Countries with low-lying areas in the Pacific that are dependent on fisheries, like the Maldives and Tuvalu, are particularly vulnerable, not only to sea-level rise but also to flooding and typhoons. Livelihoods and fish production in some areas of the Mekong River in Laos, where over a million tons of catfish are produced annually, will suffer because of salt intrusion and sea-level rise .
To reduce the impacts of climate change, mitigation and adaptation actions are needed. Such undertakings include the reduction of greenhouse gas emissions, the adoption of sustainable practices that reduce and economize water use, and the diversification of livelihood activities. To build resilience in coastal communities, protection and conservation of coral reef systems, restoration and protection of mangrove forests, and the development of aquaculture systems are required. Addressing policies and governance needed to reduce the excess catch of fishing fleets in order to allow for rebuilding of the fish stocks is also important.
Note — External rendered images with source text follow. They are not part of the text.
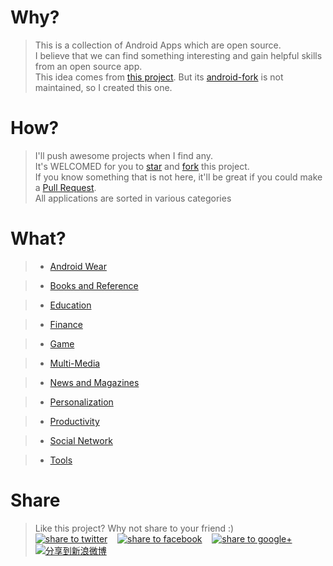 # Why?
> This is a collection of Android Apps which are open source.  
> I believe that we can find something interesting and gain helpful skills from an open source app.  
> This idea comes from [this project](https://github.com/dkhamsing/open-source-ios-apps). But its [android-fork](https://github.com/dkhamsing/open-source-android-apps) is not maintained, so I created this one.


# How?
> I'll push awesome projects when I find any.  
> It's WELCOMED for you to [star](https://github.com/pcqpcq/open-source-android-apps/stargazers) and [fork](https://github.com/pcqpcq/open-source-android-apps#fork-destination-box) this project.   
> If you know something that is not here, it'll be great if you could make a [Pull Request](https://github.com/pcqpcq/open-source-android-apps/pulls).  
> All applications are sorted in various categories


# What?
> * [Android Wear](categries/android_wear.md)  

> * [Books and Reference](categries/books_and_reference.md)  

> * [Education](categries/education.md)  

> * [Finance](categries/finance.md)  

> * [Game](categries/game.md)  

> * [Multi-Media](categries/multi-media.md)  

> * [News and Magazines](categries/news_and_magazines.md)  

> * [Personalization](categries/personalization.md)  

> * [Productivity](categries/productivity.md)  

> * [Social Network](categries/social_network.md)  

> * [Tools](categries/tools.md)  


# Share  
> Like this project? Why not share to your friend :)  
<a href="https://twitter.com/intent/tweet?text=Look%20at%20this%20nice%20project,%20a%20collection%20of%20Android%20open%20source%20apps.%20Made%20by%20@pcq019.%20https://github.com/pcqpcq/open-source-android-apps" target="_blank" title="share to twitter" style="width:100%"><img src="http://farm8.staticflickr.com/7342/13103239365_e5cd37fbac_o.png" title="share to twitter"/></a>&nbsp;&nbsp;&nbsp;&nbsp;<a href="https://www.facebook.com/sharer/sharer.php?u=https://github.com/pcqpcq/open-source-android-apps" target="_blank" title="share to facebook" style="width:100%"><img src="http://farm8.staticflickr.com/7342/13103239365_e5cd37fbac_o.png" title="share to facebook"/></a>&nbsp;&nbsp;&nbsp;&nbsp;<a href="https://plus.google.com/share?url=https://github.com/pcqpcq/open-source-android-apps" target="_blank" title="share to google+" style="width:100%"><img src="http://farm8.staticflickr.com/7342/13103239365_e5cd37fbac_o.png" title="share to google+"/></a>&nbsp;&nbsp;&nbsp;&nbsp;<a href="http://service.weibo.com/share/share.php?searchPic=false&title=Android%25E5%25BC%2580%25E6%25BA%2590%25E5%25BA%2594%25E7%2594%25A8%25E9%259B%2586%25E5%2590%2588%2520by%2520@pcqpcq%2520&url=https://github.com/pcqpcq/open-source-android-apps&utm_content=share_button&utm_campaign=post_show&utm_medium=github&utm_source=weibo" target="_blank" title="分享到新浪微博" style="width:100%"><img src="http://farm8.staticflickr.com/7342/13103239365_e5cd37fbac_o.png" title="分享到新浪微博"/></a>
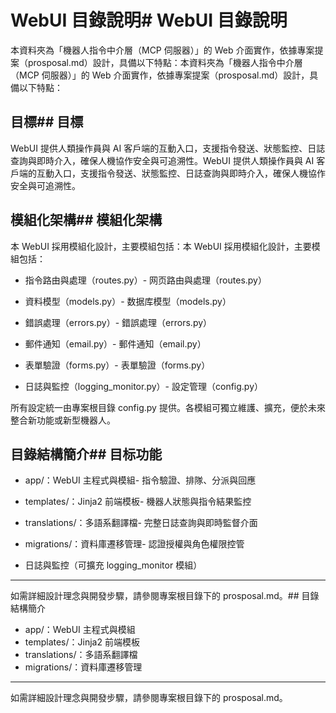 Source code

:# WebUI 目錄說明# WebUI 目錄說明



本資料夾為「機器人指令中介層（MCP 伺服器）」的 Web 介面實作，依據專案提案（prosposal.md）設計，具備以下特點：本資料夾為「機器人指令中介層（MCP 伺服器）」的 Web 介面實作，依據專案提案（prosposal.md）設計，具備以下特點：



## 目標## 目標

WebUI 提供人類操作員與 AI 客戶端的互動入口，支援指令發送、狀態監控、日誌查詢與即時介入，確保人機協作安全與可追溯性。WebUI 提供人類操作員與 AI 客戶端的互動入口，支援指令發送、狀態監控、日誌查詢與即時介入，確保人機協作安全與可追溯性。



## 模組化架構## 模組化架構

本 WebUI 採用模組化設計，主要模組包括：本 WebUI 採用模組化設計，主要模組包括：

- 指令路由與處理（routes.py）- 网页路由與處理（routes.py）

- 資料模型（models.py）- 数据库模型（models.py）

- 錯誤處理（errors.py）- 錯誤處理（errors.py）

- 郵件通知（email.py）- 郵件通知（email.py）

- 表單驗證（forms.py）- 表單驗證（forms.py）

- 日誌與監控（logging_monitor.py）- 設定管理（config.py）



所有設定統一由專案根目錄 config.py 提供。各模組可獨立維護、擴充，便於未來整合新功能或新型機器人。



## 目錄結構簡介## 目标功能

- app/：WebUI 主程式與模組- 指令驗證、排隊、分派與回應

- templates/：Jinja2 前端模板- 機器人狀態與指令結果監控

- translations/：多語系翻譯檔- 完整日誌查詢與即時監督介面

- migrations/：資料庫遷移管理- 認證授權與角色權限控管

- 日誌與監控（可擴充 logging_monitor 模組）

---

如需詳細設計理念與開發步驟，請參閱專案根目錄下的 prosposal.md。## 目錄結構簡介

- app/：WebUI 主程式與模組
- templates/：Jinja2 前端模板
- translations/：多語系翻譯檔
- migrations/：資料庫遷移管理


---
如需詳細設計理念與開發步驟，請參閱專案根目錄下的 prosposal.md。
A number of international organizations (such as the Food and Agriculture Organization and the World Bank) are helping communities around the world build their resilience by assessing risk and vulnerability, increasing awareness (through weather broadcasting), and assisting with adaptation plans (FAO) . In more developed countries, efforts include supporting newer trends, developing renewable energy, and accessing and utilizing biofuels.
Finally, it is crucial that attention be given to the most vulnerable people so that they can continue to adapt to climate change, reduce their risk, and increase their resilience. Effective adaptations that strengthen and sustain the productivity of fisheries and aquaculture will, in the long run, benefit food security for millions of people by meeting their day-to-day needs when droughts, floods, and storms affect crops and other alternative livelihoods disrupted by climate change.
Questions to consider
- What regulations in my country promote adaptation and mitigation of sustainable fisheries?
- What are direct, and indirect, ways in which communities can participate in climate change resilience?
- How do we set boundaries to open access fisheries while still safeguarding traditional practices?
- How can we meet the demands of sea food production as human populations increase?
- What are some of the social and spiritual implications of climate change justice?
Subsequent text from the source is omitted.